*** Opening of INFORMATION SHOWN ***

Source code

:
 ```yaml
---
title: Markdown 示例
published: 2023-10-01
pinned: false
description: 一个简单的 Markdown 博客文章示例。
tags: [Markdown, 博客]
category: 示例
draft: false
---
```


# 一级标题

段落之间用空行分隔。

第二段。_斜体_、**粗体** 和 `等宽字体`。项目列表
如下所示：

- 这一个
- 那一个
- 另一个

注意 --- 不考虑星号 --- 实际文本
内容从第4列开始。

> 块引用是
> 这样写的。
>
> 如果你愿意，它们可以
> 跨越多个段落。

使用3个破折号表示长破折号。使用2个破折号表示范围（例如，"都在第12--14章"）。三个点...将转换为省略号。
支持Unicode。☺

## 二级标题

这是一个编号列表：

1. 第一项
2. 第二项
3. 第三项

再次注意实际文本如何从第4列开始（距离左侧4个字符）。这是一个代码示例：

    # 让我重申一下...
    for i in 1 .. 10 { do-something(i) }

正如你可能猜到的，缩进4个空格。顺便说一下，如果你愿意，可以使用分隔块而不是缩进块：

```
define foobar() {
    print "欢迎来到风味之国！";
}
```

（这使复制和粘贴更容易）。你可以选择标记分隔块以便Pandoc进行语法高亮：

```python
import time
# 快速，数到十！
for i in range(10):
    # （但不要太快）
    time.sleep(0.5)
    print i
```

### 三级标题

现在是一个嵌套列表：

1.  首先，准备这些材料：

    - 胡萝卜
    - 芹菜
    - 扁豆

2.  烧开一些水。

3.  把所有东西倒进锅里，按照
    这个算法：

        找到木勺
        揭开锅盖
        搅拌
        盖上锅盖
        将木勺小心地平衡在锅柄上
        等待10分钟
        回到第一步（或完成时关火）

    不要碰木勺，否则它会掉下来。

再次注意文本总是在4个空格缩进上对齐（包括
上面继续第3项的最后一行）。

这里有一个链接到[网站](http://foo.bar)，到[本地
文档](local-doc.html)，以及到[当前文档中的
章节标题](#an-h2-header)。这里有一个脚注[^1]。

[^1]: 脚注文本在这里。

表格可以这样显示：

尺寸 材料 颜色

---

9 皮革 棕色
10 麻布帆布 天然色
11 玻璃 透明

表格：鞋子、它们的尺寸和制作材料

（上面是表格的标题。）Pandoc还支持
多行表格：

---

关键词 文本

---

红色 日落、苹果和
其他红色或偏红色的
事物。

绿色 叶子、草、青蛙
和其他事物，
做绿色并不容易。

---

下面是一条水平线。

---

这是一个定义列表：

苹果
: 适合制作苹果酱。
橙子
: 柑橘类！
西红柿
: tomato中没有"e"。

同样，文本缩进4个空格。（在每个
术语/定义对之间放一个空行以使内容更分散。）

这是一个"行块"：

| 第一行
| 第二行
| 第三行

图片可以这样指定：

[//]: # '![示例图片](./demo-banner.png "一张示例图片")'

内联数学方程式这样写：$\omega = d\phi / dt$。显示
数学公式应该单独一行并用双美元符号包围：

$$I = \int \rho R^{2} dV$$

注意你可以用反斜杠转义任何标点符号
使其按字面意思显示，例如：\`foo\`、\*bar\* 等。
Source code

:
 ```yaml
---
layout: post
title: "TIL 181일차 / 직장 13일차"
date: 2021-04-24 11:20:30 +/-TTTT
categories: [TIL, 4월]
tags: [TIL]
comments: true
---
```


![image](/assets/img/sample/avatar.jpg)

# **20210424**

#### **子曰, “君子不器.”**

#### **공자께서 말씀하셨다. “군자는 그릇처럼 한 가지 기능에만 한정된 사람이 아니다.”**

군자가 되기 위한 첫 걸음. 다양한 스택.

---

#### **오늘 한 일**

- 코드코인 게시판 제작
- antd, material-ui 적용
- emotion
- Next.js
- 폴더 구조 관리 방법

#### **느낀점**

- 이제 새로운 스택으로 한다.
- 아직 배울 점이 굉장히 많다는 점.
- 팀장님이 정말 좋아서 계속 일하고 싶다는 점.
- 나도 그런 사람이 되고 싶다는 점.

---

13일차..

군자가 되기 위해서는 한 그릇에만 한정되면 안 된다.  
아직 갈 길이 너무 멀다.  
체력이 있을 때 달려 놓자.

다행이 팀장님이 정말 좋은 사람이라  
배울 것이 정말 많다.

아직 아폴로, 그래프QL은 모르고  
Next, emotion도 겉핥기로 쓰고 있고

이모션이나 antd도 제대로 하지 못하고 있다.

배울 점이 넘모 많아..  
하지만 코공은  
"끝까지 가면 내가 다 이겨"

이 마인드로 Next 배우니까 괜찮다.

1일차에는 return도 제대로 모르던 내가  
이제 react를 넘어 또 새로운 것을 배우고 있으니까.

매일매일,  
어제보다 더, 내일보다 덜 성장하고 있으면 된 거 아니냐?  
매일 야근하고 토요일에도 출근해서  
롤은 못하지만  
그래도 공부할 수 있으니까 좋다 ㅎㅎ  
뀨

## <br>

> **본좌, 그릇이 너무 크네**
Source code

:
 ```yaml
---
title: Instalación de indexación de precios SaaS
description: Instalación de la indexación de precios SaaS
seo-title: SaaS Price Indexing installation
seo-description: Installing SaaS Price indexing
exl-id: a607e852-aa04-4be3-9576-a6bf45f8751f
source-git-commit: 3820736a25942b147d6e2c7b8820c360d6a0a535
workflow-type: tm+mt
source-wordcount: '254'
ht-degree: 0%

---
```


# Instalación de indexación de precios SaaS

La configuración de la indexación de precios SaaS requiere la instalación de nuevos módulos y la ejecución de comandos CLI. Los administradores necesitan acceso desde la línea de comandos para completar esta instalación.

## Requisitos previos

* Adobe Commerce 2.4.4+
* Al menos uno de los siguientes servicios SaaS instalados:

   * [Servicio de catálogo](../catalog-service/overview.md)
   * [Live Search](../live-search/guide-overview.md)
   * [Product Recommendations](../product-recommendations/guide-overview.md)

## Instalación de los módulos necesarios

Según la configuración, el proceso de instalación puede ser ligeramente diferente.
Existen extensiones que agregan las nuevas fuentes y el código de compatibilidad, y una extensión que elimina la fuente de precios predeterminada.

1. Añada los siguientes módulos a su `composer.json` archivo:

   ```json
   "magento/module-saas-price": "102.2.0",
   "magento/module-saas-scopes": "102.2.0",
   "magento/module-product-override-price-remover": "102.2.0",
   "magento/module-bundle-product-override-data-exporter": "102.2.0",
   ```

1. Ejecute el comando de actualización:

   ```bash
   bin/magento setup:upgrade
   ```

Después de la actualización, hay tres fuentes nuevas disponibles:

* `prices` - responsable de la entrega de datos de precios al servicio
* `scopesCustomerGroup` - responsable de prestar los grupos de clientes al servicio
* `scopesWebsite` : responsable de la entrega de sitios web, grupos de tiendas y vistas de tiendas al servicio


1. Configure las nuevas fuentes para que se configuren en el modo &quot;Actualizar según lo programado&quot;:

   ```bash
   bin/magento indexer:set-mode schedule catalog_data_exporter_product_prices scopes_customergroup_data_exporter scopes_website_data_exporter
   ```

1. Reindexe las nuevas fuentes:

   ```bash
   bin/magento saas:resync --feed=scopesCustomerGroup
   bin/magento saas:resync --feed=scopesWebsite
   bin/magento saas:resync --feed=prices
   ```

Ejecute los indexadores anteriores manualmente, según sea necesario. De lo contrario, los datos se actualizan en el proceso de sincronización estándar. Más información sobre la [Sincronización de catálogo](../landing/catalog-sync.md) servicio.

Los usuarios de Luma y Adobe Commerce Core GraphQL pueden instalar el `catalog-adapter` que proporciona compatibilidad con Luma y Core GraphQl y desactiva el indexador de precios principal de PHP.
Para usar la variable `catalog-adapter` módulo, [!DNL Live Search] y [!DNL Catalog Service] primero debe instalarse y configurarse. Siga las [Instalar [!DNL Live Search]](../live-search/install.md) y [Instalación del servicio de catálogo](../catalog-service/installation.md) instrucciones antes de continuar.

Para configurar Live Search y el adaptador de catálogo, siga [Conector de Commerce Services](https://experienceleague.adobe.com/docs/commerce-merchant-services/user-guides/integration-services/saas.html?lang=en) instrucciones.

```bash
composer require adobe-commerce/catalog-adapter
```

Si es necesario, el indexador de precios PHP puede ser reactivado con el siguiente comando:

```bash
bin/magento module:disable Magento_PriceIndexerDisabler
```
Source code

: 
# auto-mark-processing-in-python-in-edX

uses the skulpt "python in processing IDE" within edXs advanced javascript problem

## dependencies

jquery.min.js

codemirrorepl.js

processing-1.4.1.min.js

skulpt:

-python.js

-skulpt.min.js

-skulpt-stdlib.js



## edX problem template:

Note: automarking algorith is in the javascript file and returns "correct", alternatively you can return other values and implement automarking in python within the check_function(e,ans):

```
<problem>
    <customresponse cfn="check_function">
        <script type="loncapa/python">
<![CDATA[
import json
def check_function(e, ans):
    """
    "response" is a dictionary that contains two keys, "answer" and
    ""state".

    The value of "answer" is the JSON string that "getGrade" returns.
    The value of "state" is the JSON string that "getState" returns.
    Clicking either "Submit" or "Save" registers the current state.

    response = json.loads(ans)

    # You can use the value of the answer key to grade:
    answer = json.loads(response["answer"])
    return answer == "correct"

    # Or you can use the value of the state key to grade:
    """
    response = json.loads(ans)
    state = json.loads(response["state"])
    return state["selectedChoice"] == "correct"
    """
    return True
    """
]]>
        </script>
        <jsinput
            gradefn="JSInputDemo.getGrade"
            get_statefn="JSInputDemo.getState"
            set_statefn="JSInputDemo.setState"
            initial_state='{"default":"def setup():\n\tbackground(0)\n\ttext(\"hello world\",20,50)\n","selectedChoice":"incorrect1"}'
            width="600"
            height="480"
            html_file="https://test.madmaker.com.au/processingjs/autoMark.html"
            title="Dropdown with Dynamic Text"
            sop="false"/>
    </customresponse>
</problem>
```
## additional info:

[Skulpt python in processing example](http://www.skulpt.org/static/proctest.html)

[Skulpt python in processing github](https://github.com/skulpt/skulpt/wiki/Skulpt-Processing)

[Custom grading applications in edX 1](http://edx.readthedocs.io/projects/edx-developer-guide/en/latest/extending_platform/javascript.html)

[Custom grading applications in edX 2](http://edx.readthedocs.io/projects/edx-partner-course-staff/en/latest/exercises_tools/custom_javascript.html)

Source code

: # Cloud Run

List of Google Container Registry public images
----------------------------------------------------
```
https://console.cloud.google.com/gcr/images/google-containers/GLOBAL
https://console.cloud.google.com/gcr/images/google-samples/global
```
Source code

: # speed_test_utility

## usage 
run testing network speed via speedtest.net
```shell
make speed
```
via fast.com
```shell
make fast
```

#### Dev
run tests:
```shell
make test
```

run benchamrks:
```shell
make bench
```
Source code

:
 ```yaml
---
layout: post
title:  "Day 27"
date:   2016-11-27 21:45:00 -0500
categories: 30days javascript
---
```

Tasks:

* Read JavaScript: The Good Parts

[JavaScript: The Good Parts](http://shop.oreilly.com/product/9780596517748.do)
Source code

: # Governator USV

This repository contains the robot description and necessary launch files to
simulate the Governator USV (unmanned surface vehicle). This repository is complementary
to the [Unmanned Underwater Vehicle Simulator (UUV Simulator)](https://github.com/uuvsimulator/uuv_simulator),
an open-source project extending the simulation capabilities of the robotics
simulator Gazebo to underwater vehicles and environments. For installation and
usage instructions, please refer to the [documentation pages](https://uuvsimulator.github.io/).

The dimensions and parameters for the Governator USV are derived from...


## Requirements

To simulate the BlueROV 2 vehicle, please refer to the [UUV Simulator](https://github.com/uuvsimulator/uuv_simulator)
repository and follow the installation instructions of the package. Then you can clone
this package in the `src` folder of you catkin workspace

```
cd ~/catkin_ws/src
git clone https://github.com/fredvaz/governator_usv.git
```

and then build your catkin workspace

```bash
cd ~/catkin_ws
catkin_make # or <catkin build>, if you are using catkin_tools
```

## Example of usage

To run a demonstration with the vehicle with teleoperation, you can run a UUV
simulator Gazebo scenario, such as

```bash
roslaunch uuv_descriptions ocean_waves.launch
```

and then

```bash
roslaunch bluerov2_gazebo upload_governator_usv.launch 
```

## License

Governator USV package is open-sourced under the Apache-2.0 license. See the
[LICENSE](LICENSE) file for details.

*** Close of INFORMATION SHOWN ***

- TASK ITEM: Among the lines of the listing above, which ones hold "clone"? Copy them.

- TASK RESULT:
repository and follow the installation instructions of the package. Then you can clone
git clone https://github.com/fredvaz/governator_usv.git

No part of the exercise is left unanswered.